[Opening PROVIDED RECORDS section]

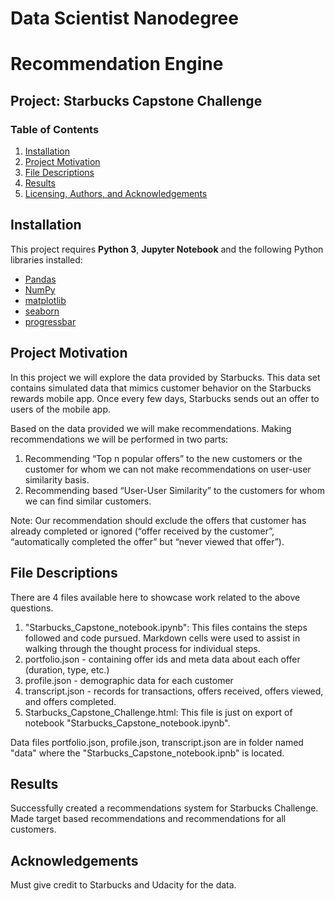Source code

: # Data Scientist Nanodegree
# Recommendation Engine
## Project: Starbucks Capstone Challenge

### Table of Contents

1. [Installation](#installation)
2. [Project Motivation](#motivation)
3. [File Descriptions](#files)
4. [Results](#results)
5. [Licensing, Authors, and Acknowledgements](#licensing)

## Installation <a name="installation"></a>

This project requires **Python 3**, **Jupyter Notebook** and the following Python libraries installed:

- [Pandas](https://pandas.pydata.org/)
- [NumPy](http://www.numpy.org/)
- [matplotlib](http://matplotlib.org/)
- [seaborn](https://seaborn.pydata.org/installing.html)
- [progressbar](https://pypi.org/project/progressbar2/)


## Project Motivation<a name="motivation"></a>

In this project we will explore the data provided by Starbucks. This data set contains simulated data that mimics customer behavior on the Starbucks rewards mobile app. Once every few days, Starbucks sends out an offer to users of the mobile app.

Based on the data provided we will make recommendations. Making recommendations we will be performed in two parts:

1. Recommending “Top n popular offers” to the new customers or the customer for whom we can not make recommendations on user-user similarity basis.
2. Recommending based “User-User Similarity” to the customers for whom we can find similar customers.

Note: Our recommendation should exclude the offers that customer has already completed or ignored (“offer received by the customer”, “automatically completed the offer” but “never viewed that offer”).

## File Descriptions <a name="files"></a>

There are 4 files available here to showcase work related to the above questions. 
1. "Starbucks_Capstone_notebook.ipynb": This files contains the steps followed and code pursued. Markdown cells were used to assist in walking through the thought process for individual steps.
2. portfolio.json - containing offer ids and meta data about each offer (duration, type, etc.) 
3. profile.json - demographic data for each customer 
4. transcript.json - records for transactions, offers received, offers viewed, and offers completed. 
5. Starbucks_Capstone_Challenge.html: This file is just on export of notebook "Starbucks_Capstone_notebook.ipynb". 

Data files portfolio.json, profile.json, transcript.json are in folder named "data" where the "Starbucks_Capstone_notebook.ipnb" is located.

## Results<a name="results"></a>

Successfully created a recommendations system for Starbucks Challenge. Made target based recommendations and recommendations for all customers.

## Acknowledgements<a name="licensing"></a>

Must give credit to Starbucks and Udacity for the data.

[Closing PROVIDED RECORDS section]

» **WHAT TO WORK ON**
Your task is to return the entries above exactly, with no pictures.

» **WRITTEN RESPONSE**
Source code

: # Data Scientist Nanodegree
# Recommendation Engine
## Project: Starbucks Capstone Challenge

### Table of Contents

1. [Installation](#installation)
2. [Project Motivation](#motivation)
3. [File Descriptions](#files)
4. [Results](#results)
5. [Licensing, Authors, and Acknowledgements](#licensing)

## Installation <a name="installation"></a>

This project requires **Python 3**, **Jupyter Notebook** and the following Python libraries installed:

- [Pandas](https://pandas.pydata.org/)
- [NumPy](http://www.numpy.org/)
- [matplotlib](http://matplotlib.org/)
- [seaborn](https://seaborn.pydata.org/installing.html)
- [progressbar](https://pypi.org/project/progressbar2/)


## Project Motivation<a name="motivation"></a>

In this project we will explore the data provided by Starbucks. This data set contains simulated data that mimics customer behavior on the Starbucks rewards mobile app. Once every few days, Starbucks sends out an offer to users of the mobile app.

Based on the data provided we will make recommendations. Making recommendations we will be performed in two parts:

1. Recommending “Top n popular offers” to the new customers or the customer for whom we can not make recommendations on user-user similarity basis.
2. Recommending based “User-User Similarity” to the customers for whom we can find similar customers.

Note: Our recommendation should exclude the offers that customer has already completed or ignored (“offer received by the customer”, “automatically completed the offer” but “never viewed that offer”).

## File Descriptions <a name="files"></a>

There are 4 files available here to showcase work related to the above questions. 
1. "Starbucks_Capstone_notebook.ipynb": This files contains the steps followed and code pursued. Markdown cells were used to assist in walking through the thought process for individual steps.
2. portfolio.json - containing offer ids and meta data about each offer (duration, type, etc.) 
3. profile.json - demographic data for each customer 
4. transcript.json - records for transactions, offers received, offers viewed, and offers completed. 
5. Starbucks_Capstone_Challenge.html: This file is just on export of notebook "Starbucks_Capstone_notebook.ipynb". 

Data files portfolio.json, profile.json, transcript.json are in folder named "data" where the "Starbucks_Capstone_notebook.ipnb" is located.

## Results<a name="results"></a>

Successfully created a recommendations system for Starbucks Challenge. Made target based recommendations and recommendations for all customers.

## Acknowledgements<a name="licensing"></a>

Must give credit to Starbucks and Udacity for the data.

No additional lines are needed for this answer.